[[ Provided information, beginning ]]

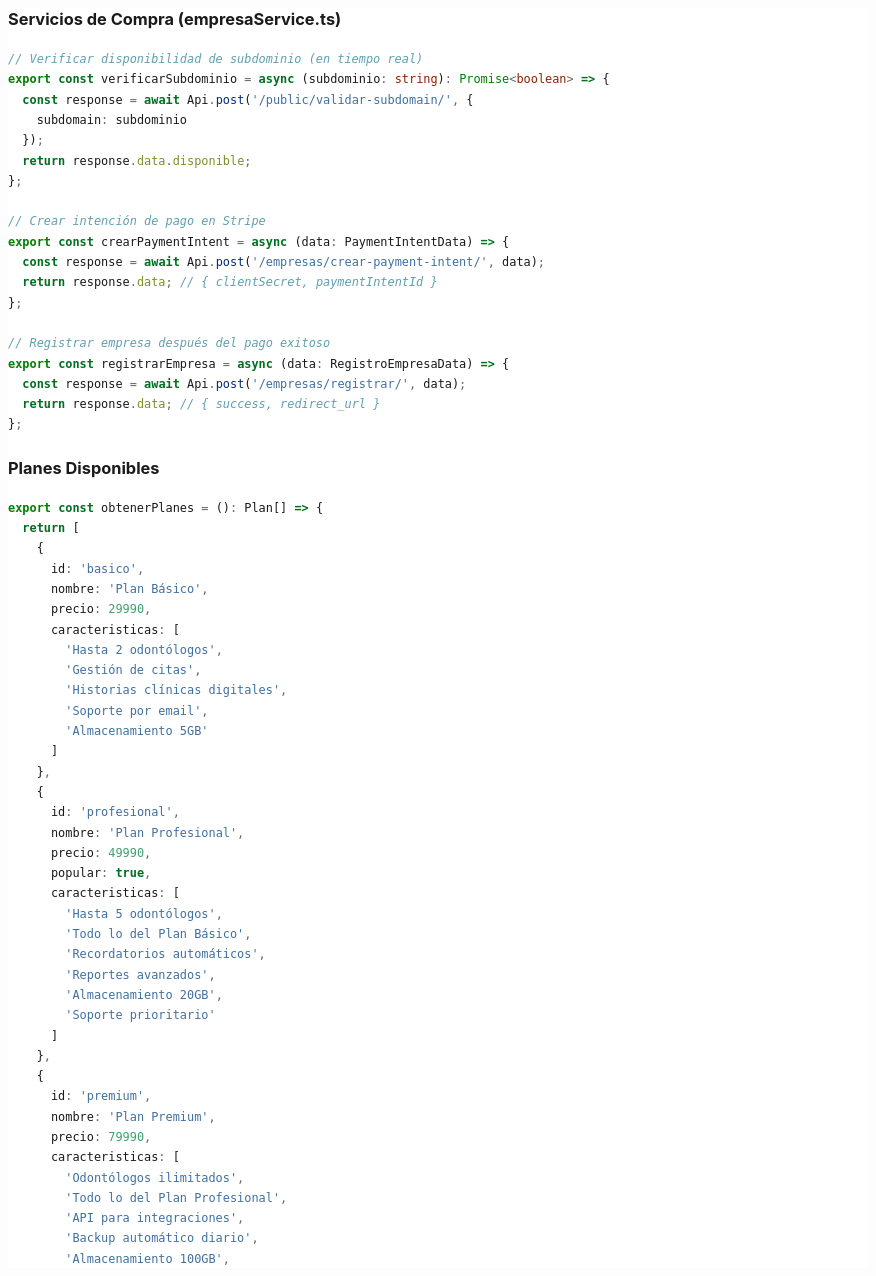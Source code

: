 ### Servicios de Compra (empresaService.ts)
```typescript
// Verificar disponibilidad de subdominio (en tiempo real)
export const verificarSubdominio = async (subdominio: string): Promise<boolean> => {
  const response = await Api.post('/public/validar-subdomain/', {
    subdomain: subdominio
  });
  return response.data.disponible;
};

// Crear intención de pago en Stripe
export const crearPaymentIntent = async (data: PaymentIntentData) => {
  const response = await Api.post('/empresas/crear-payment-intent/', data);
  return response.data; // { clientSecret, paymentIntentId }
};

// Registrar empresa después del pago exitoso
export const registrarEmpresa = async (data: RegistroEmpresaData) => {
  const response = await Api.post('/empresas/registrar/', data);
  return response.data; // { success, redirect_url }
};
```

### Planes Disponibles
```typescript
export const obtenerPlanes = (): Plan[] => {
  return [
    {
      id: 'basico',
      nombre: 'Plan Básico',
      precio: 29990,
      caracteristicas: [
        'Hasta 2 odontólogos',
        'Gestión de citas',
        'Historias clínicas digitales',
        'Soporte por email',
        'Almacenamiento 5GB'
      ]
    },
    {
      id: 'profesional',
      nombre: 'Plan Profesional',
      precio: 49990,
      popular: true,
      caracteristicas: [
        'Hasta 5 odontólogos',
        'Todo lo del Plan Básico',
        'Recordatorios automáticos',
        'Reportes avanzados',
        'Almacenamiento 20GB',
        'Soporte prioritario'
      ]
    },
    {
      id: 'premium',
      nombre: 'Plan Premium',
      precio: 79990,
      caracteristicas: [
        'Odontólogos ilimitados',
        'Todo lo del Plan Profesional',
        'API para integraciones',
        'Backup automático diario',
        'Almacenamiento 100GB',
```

[[ Provided information, end ]]
[[ Provided information, beginning ]]

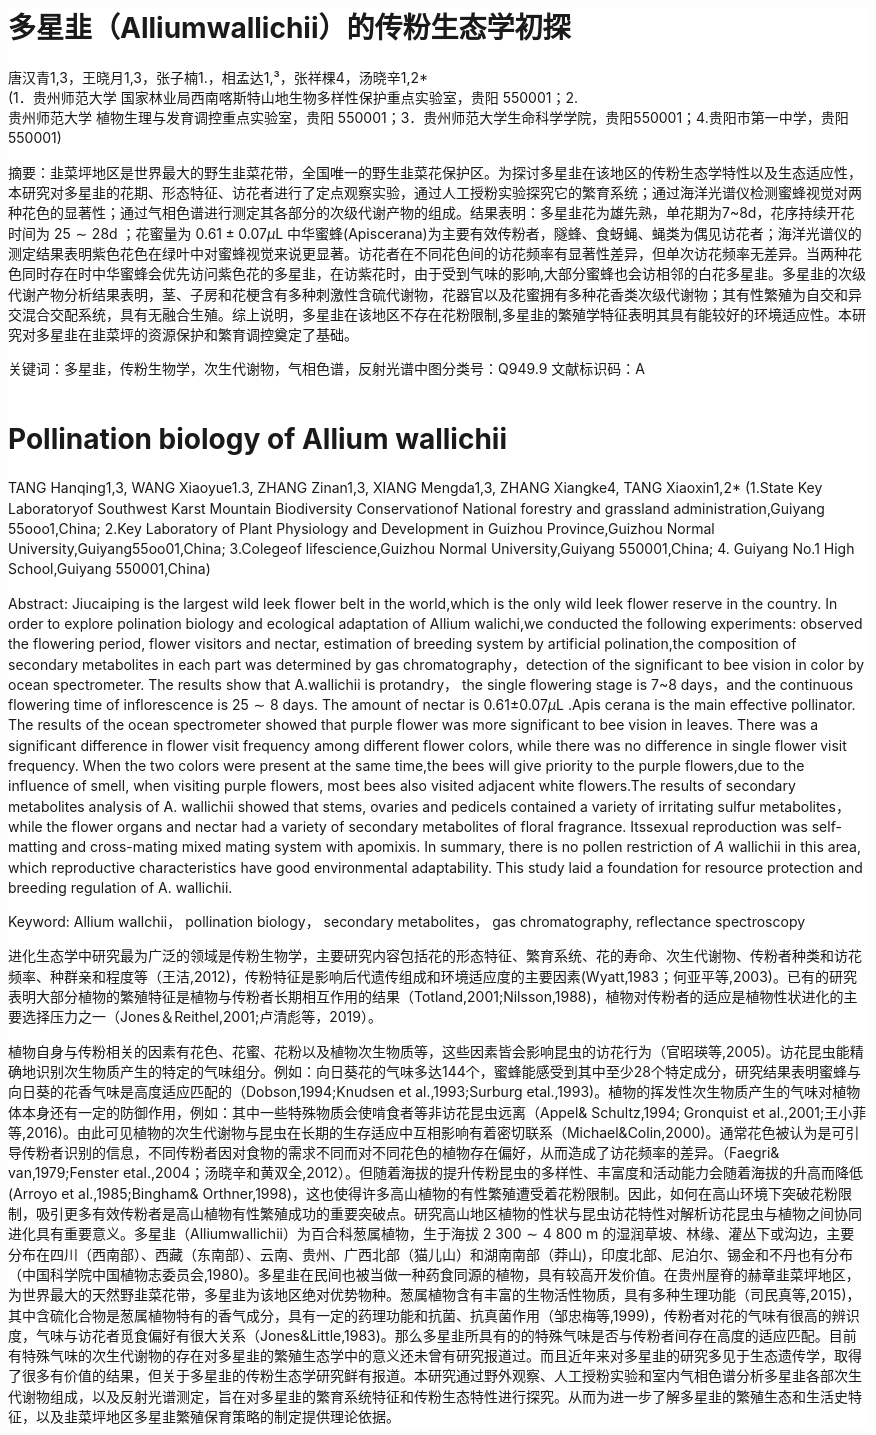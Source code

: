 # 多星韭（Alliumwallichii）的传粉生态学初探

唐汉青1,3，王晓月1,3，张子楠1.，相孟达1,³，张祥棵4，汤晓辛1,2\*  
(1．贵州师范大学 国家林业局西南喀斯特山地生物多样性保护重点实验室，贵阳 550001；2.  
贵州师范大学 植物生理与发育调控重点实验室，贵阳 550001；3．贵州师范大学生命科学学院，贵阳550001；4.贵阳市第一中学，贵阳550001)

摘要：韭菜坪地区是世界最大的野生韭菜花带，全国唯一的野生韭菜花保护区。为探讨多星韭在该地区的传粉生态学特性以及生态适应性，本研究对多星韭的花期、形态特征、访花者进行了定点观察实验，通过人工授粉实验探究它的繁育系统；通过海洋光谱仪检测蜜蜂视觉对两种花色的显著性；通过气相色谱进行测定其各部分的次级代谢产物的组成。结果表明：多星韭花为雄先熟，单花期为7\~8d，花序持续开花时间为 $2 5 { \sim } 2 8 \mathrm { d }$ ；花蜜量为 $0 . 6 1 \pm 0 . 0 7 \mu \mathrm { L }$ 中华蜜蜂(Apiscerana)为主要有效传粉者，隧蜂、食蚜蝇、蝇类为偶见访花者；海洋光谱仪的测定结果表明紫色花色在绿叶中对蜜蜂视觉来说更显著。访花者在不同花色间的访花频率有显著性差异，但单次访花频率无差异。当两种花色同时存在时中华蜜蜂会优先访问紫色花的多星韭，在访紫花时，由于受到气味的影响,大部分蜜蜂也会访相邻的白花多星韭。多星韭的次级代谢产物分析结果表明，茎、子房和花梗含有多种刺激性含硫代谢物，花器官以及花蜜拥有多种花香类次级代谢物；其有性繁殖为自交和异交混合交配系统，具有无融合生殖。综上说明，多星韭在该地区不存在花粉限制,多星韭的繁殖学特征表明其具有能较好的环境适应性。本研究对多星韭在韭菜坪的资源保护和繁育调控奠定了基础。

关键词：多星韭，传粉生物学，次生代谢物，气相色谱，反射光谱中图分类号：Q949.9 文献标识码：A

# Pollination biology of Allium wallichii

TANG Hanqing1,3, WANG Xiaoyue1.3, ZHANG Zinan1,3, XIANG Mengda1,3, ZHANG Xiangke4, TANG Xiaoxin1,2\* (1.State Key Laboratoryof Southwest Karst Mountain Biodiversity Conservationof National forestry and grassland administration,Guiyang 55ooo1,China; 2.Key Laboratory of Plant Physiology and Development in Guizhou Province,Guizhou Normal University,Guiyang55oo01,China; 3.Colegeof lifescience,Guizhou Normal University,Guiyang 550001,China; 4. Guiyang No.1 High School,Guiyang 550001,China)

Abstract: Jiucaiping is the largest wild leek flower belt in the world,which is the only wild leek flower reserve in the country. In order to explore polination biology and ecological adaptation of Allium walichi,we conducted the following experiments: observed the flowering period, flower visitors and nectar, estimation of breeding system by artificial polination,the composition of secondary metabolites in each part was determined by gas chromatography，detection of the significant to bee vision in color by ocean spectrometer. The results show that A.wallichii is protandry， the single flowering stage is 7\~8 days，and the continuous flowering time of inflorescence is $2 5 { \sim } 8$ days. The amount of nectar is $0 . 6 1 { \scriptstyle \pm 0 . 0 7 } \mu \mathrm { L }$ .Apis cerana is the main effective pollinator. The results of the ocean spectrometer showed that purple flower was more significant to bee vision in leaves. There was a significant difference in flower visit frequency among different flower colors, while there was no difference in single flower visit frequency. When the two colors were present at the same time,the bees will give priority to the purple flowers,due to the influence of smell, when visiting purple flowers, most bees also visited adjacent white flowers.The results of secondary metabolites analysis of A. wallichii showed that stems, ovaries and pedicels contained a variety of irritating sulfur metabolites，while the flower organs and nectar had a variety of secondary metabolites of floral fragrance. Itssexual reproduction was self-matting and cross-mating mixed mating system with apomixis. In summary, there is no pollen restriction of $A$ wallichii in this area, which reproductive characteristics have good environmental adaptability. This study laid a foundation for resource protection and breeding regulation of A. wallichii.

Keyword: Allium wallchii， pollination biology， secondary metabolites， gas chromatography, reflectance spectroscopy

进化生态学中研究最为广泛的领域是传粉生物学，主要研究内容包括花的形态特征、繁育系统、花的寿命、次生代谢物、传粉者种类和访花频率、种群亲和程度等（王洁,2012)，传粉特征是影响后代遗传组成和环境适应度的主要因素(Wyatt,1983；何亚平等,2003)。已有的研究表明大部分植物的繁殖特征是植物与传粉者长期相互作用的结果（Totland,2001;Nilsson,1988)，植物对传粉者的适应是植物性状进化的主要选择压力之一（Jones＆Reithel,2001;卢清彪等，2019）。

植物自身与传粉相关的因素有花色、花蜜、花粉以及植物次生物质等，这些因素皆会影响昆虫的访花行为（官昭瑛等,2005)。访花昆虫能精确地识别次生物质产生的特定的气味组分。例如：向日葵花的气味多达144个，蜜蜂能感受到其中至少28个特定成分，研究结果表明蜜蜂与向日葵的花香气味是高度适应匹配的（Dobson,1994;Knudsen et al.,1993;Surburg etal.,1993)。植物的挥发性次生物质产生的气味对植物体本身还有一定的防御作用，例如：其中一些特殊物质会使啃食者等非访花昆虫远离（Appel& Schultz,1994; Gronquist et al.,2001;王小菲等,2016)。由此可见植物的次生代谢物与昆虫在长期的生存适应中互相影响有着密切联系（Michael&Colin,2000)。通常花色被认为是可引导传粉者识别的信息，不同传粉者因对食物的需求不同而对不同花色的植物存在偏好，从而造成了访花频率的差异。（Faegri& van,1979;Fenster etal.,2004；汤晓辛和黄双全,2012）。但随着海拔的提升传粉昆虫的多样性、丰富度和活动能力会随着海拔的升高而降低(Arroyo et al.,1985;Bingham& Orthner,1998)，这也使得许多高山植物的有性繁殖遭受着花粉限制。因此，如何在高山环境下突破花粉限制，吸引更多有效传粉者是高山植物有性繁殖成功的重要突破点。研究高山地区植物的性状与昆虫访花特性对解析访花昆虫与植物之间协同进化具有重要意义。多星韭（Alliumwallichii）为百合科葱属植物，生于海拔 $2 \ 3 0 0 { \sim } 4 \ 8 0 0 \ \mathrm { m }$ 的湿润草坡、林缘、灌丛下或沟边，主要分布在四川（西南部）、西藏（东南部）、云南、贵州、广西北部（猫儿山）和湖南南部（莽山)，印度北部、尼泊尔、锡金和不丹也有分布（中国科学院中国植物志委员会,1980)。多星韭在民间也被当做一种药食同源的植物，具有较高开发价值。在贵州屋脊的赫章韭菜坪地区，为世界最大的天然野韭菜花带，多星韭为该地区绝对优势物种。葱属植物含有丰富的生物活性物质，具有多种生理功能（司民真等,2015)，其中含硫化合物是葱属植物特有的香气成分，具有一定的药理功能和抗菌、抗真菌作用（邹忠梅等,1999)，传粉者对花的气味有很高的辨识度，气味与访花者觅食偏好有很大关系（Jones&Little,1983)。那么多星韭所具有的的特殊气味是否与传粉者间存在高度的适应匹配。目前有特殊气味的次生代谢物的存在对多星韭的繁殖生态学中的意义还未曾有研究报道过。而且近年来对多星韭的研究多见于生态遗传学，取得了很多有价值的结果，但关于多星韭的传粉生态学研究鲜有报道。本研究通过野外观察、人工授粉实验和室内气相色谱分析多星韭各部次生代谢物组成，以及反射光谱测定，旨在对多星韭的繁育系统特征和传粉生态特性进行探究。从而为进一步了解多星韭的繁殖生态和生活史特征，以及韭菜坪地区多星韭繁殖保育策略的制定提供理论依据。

[[ Provided information, end ]]

• **Instructions to follow**
Return every line from the entries above that includes the word "Almacenamiento".

• **Answer**
        'Almacenamiento 5GB'
        'Almacenamiento 20GB',
        'Almacenamiento 100GB',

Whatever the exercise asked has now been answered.